Book Review: "Beloved Community: The Sisterhood of Homeless Women in Poetry"
Book Review: "Beloved Community: The Sisterhood of Homeless Women in Poetry", Whit Press, Paperback, 2007, 247 pages, $17.95
Anitra Freeman, the annual WHEEL homeless women's forum, and poetry chapbooks all sort of run together on my mind. Each year around this time, I expect to see Anitra camped out at a Real Change computer, getting crumbs all over the keyboard, freaking out because the women's lunch is in three days and the chapbook was due at the printer four hours ago.
This year, she's been looking unusually relaxed and happy. That's because Whit Press, a non-profit Seattle publishing company, has lovingly produced an anthology of WHEEL chapbooks entitled Beloved Community: The Sisterhood of Homeless Women in Poetry. Proceeds support the work of WHEEL, and it's good.
And it's gorgeous. So buy one. Read it.
Then send another check to WHEEL, because they do great work and they suck at fund raising. They've been doing their annual lunch for thirteen years, and it's free. Wed., Nov. 14, noon - 1:30 p.m., at First United Methodist Church, 5th and Columbia, Seattle. The material here spans more than a dozen years, and, the world of grassroots homeless activism being small to the point of claustrophobia, these are women whose names and faces trigger a flood of memory and, in some cases, sadness.

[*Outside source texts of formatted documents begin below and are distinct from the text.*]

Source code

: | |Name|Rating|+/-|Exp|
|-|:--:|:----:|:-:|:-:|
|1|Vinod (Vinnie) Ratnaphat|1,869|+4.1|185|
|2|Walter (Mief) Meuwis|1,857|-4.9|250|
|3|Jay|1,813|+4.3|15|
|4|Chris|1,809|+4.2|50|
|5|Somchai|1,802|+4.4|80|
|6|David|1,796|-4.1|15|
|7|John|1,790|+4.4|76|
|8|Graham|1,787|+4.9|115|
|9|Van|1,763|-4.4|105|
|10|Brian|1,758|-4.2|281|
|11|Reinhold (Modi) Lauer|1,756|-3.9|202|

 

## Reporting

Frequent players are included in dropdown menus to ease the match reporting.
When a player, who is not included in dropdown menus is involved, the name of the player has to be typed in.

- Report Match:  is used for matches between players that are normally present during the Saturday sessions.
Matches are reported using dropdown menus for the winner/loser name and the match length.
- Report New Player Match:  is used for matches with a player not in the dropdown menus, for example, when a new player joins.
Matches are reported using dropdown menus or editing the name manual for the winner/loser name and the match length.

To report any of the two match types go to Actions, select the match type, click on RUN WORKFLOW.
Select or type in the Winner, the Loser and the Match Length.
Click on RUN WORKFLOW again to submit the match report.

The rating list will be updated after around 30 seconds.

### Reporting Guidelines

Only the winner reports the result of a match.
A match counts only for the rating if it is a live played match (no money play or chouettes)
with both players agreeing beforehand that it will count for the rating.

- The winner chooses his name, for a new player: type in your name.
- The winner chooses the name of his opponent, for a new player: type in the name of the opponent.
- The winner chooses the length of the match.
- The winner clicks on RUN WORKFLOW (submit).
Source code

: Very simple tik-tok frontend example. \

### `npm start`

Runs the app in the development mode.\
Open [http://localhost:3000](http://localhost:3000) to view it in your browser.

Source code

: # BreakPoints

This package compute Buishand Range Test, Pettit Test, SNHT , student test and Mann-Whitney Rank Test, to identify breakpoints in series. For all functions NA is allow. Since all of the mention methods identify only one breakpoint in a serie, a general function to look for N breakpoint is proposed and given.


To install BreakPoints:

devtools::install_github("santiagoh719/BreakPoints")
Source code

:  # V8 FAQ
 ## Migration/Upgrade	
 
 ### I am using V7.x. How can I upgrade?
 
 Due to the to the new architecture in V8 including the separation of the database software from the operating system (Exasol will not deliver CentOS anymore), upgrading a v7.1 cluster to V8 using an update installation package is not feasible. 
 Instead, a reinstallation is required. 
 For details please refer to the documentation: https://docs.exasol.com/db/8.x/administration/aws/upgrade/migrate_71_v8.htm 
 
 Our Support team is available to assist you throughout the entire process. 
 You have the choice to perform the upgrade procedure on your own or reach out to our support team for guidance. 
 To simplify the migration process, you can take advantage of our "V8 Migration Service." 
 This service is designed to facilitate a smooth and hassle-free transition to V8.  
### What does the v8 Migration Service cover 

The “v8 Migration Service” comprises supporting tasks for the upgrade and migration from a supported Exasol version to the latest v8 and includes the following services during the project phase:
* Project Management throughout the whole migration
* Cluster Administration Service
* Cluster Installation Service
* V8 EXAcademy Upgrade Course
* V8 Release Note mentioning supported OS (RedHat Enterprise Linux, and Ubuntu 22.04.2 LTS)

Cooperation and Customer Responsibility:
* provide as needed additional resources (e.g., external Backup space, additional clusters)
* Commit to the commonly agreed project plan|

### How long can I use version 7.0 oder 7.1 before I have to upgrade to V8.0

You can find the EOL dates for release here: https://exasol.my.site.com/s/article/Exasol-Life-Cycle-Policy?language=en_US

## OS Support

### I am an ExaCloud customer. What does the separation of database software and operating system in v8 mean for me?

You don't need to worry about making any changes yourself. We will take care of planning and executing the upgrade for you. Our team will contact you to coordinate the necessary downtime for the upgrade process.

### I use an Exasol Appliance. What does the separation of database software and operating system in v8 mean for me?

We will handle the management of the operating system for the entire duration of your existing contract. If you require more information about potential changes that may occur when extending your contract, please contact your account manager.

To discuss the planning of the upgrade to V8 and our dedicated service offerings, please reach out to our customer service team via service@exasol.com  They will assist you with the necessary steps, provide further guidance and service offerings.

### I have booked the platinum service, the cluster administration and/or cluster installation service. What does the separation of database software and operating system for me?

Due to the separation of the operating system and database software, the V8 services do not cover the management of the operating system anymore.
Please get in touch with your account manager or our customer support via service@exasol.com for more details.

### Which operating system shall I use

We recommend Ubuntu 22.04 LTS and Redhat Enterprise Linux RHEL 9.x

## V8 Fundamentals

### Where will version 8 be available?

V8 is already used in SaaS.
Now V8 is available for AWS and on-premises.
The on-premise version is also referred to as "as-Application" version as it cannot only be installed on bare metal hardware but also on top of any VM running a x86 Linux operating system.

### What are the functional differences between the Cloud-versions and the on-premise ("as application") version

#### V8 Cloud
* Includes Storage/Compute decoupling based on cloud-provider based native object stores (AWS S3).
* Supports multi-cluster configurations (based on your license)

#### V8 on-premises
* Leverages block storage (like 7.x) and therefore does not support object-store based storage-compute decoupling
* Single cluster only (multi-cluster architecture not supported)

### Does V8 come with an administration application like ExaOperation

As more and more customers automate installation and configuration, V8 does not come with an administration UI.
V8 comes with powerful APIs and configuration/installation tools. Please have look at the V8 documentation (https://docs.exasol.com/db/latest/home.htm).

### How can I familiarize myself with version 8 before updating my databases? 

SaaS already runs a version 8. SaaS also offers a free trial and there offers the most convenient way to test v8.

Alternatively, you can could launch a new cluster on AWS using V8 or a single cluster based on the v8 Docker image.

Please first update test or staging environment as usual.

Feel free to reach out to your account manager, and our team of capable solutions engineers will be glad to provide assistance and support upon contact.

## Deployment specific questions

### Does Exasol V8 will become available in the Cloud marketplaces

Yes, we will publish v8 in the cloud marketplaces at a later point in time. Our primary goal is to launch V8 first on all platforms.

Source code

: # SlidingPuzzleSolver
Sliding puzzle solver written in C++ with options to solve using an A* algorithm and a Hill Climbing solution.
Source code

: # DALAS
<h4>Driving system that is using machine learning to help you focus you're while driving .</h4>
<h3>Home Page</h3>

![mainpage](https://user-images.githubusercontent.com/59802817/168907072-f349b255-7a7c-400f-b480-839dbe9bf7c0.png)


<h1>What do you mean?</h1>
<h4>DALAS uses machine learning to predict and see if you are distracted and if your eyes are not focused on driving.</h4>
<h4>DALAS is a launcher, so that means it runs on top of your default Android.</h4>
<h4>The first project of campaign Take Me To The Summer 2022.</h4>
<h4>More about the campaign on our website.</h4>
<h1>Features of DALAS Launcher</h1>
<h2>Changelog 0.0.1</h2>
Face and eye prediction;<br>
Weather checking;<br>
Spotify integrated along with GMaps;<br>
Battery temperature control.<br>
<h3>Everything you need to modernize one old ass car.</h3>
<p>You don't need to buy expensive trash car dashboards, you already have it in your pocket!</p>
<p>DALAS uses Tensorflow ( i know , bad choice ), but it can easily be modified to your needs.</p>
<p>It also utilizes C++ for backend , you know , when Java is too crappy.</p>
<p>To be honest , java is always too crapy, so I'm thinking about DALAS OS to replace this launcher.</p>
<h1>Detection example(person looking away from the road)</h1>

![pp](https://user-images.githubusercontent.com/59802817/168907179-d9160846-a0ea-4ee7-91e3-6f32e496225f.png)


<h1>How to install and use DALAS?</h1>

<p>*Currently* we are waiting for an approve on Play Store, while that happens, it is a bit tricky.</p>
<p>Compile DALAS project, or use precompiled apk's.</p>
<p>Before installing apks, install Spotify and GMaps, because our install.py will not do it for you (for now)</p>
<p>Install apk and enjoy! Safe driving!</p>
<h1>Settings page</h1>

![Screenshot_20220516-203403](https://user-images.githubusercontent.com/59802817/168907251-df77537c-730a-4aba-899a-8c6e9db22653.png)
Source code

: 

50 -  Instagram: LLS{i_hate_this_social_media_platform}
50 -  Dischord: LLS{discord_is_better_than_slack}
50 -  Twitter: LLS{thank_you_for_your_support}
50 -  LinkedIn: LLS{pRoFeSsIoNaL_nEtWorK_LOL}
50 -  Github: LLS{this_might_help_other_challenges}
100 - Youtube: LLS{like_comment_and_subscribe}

Catherine Condeff's "Did You Hear That," for instance -- first published in Real Change a dozen years ago -- gave me chills then and it still does. And Catherine's still around, sometimes doing sort of OK, and sometimes not. Lately not.
A dozen years later, things are worse. Lots worse.
We talk a hell of a lot more about ending homelessness though. If words and reports and data were housing we'd have luxury skyscrapers for the homeless all up and down the waterfront, and the desperation of Catherine's poem would just be a literary artifact to remind us of a more unfortunate time.
But she's still here. And so are we all.
Cynthia Ozimek, on the other hand, isn't. She died a few years ago at 45 of pneumonia just after getting into housing. It's surprising how often that happens. Do a Real Change site search and you'll find her oeuvre. She was a felon. A drug user who tried and sometimes failed to get clean. And, she was a beautiful, loving, amazing, working-class intellectual and one of the most natural writers I've ever encountered.
It still feels like I should be able to look over to the Real Change open computers and see her sitting there some day. But I won't. She died because she was poor. The middle-class seldom die alone in their rooms of curable diseases.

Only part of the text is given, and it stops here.